The point here is that distinct communities want distinctive programming which reflects the character of their area, and which talks about the news and issues that affect the people who live there. So the BBC will need to be very careful how it shapes a new configuration of shared afternoon and evening programmes.


And it’s not as if BBC Local Radio is an insignificant player in the BBC radio stable. It collectively attracts 7.8 million listeners per week in the UK, that’s significantly more than BBC Radio 5 Live, which gets 4.8 million.


The extra firepower the BBC wants to put into local online journalism is also a matter of controversy over market provision. The local newspaper industry, which has had to move predominantly into online journalism is complaining bitterly that its advertising revenue will be affected by the BBC dominating search results.


The BBC local radio cutbacks are also being scrutinised by politicians. Forced to answer an urgent question in the House of Commons, Julia Lopez, Minister of State for Culture, Media and Sport, described BBC Local Radio as one of the corporation’s “Crown Jewels”.


“If several counties or regions are stitched together, the service ceases to be local and relevant to local people, which we have concerns about,” she told the House of Commons.


Of course, it’s this very government which has put the BBC under such pressure by freezing the licence fee, making it harder to pay for any new services it wants to provide. So the BBC will face many dilemmas in the years ahead.
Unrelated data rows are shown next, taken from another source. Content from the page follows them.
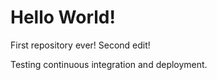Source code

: # Hello World!
First repository ever!
Second edit!

Testing continuous integration and deployment.

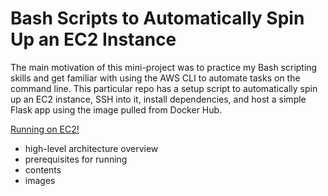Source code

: # Bash Scripts to Automatically Spin Up an EC2 Instance

The main motivation of this mini-project was to practice my Bash scripting
skills and get familiar with using the AWS CLI to automate tasks on the command
line. This particular repo has a setup script to automatically spin up an EC2
instance, SSH into it, install dependencies, and host a simple Flask app using
the image pulled from Docker Hub.

[Running on EC2!](http://ec2-54-169-122-216.ap-southeast-1.compute.amazonaws.com:5000)

- high-level architecture overview
- prerequisites for running
- contents
- images
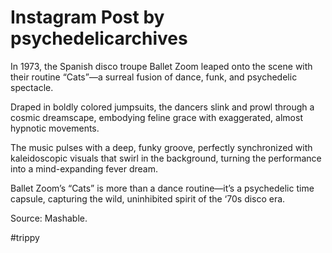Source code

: # Instagram Post by psychedelicarchives

In 1973, the Spanish disco troupe Ballet Zoom leaped onto the scene with their routine “Cats”—a surreal fusion of dance, funk, and psychedelic spectacle.

Draped in boldly colored jumpsuits, the dancers slink and prowl through a cosmic dreamscape, embodying feline grace with exaggerated, almost hypnotic movements.

The music pulses with a deep, funky groove, perfectly synchronized with kaleidoscopic visuals that swirl in the background, turning the performance into a mind-expanding fever dream.

Ballet Zoom’s “Cats” is more than a dance routine—it’s a psychedelic time capsule, capturing the wild, uninhibited spirit of the ‘70s disco era.

Source: Mashable.

#trippy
It should be remembered that the BBC local radio audience is strongly C2DE in socio-economic grouping when compared to, say, Radio 4. And it is also old. 58% of listeners are over the age of 55, and often not digital natives. These tend to be people who’ve put down roots in communities over very many years, or even lived there all their lives. That’s why they care about their area, and why the BBC should continue to care about serving them.


They are also loyal. Over one million of them never listen to any other radio at all, apart from their local BBC station.


If the debate about the future of the BBC crystallises around the imperatives of what is vital in public service broadcasting, I’d say BBC Local Radio is at the heart of the public service remit. Local communities deserve to have their “Crown Jewels” preserved.